_Task item_
In the entries below, repeat only the lines between those holding "5. Using the" and "## Extension Configuration", inclusive. Leave pictures out.

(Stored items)
# # # #

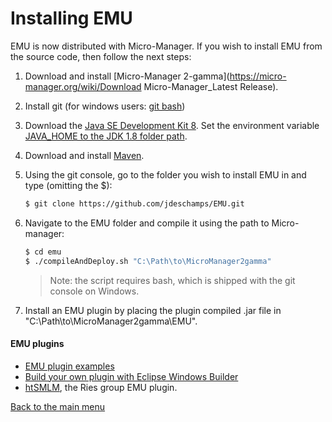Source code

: # Installing EMU

EMU is now distributed with Micro-Manager. If you wish to install EMU from the source code, then follow the next steps:

1. Download and install [Micro-Manager 2-gamma](https://micro-manager.org/wiki/Download Micro-Manager_Latest Release).

2. Install git (for windows users: [git bash](https://gitforwindows.org/))

3. Download the [Java SE Development Kit 8](https://www.oracle.com/technetwork/java/javase/downloads/jdk8-downloads-2133151.html). Set the environment variable [JAVA_HOME to the JDK 1.8 folder path](https://confluence.atlassian.com/doc/setting-the-java_home-variable-in-windows-8895.html).

4. Download and install [Maven](https://maven.apache.org/install.html).

5. Using the git console, go to the folder you wish to install EMU in and type (omitting the $):

   ```bash
   $ git clone https://github.com/jdeschamps/EMU.git
   ```

6. Navigate to the EMU folder and compile it using the path to Micro-manager:

   ```bash
   $ cd emu
   $ ./compileAndDeploy.sh "C:\Path\to\MicroManager2gamma"
   ```

   > Note: the script requires bash, which is shipped with the git console on Windows.

7. Install an EMU plugin by placing the plugin compiled .jar file in "C:\Path\to\MicroManager2gamma\EMU\".



#### EMU plugins

- [EMU plugin examples]( https://github.com/jdeschamps/EMU-guide/tree/master/examples )
- [Build your own plugin with Eclipse Windows Builder](  https://jdeschamps.github.io/EMU-guide/tutorial/ )
- [htSMLM](https://github.com/jdeschamps/htSMLM), the Ries group EMU plugin.



[Back to the main menu](index.md)

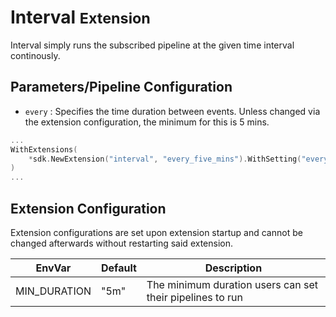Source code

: # Interval <small>Extension</small>

Interval simply runs the subscribed pipeline at the given time interval continously.

## Parameters/Pipeline Configuration

- `every` <string>: Specifies the time duration between events. Unless changed via the extension configuration, the minimum for this is 5 mins.

```go
...
WithExtensions(
    *sdk.NewExtension("interval", "every_five_mins").WithSetting("every", "5m"),
)
...
```

## Extension Configuration

Extension configurations are set upon extension startup and cannot be changed afterwards without restarting said extension.

| EnvVar       | Default | Description                                               |
| ------------ | ------- | --------------------------------------------------------- |
| MIN_DURATION | "5m"    | The minimum duration users can set their pipelines to run |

# # # #

_Response to this exercise_
5. Using the git console, go to the folder you wish to install EMU in and type (omitting the $):

   ```bash
   $ git clone https://github.com/jdeschamps/EMU.git
   ```

6. Navigate to the EMU folder and compile it using the path to Micro-manager:

   ```bash
   $ cd emu
   $ ./compileAndDeploy.sh "C:\Path\to\MicroManager2gamma"
   ```

   > Note: the script requires bash, which is shipped with the git console on Windows.

7. Install an EMU plugin by placing the plugin compiled .jar file in "C:\Path\to\MicroManager2gamma\EMU\".



#### EMU plugins

- [EMU plugin examples]( https://github.com/jdeschamps/EMU-guide/tree/master/examples )
- [Build your own plugin with Eclipse Windows Builder](  https://jdeschamps.github.io/EMU-guide/tutorial/ )
- [htSMLM](https://github.com/jdeschamps/htSMLM), the Ries group EMU plugin.



[Back to the main menu](index.md)

Source code

: # Interval <small>Extension</small>

Interval simply runs the subscribed pipeline at the given time interval continously.

## Parameters/Pipeline Configuration

- `every` <string>: Specifies the time duration between events. Unless changed via the extension configuration, the minimum for this is 5 mins.

```go
...
WithExtensions(
    *sdk.NewExtension("interval", "every_five_mins").WithSetting("every", "5m"),
)
...
```

## Extension Configuration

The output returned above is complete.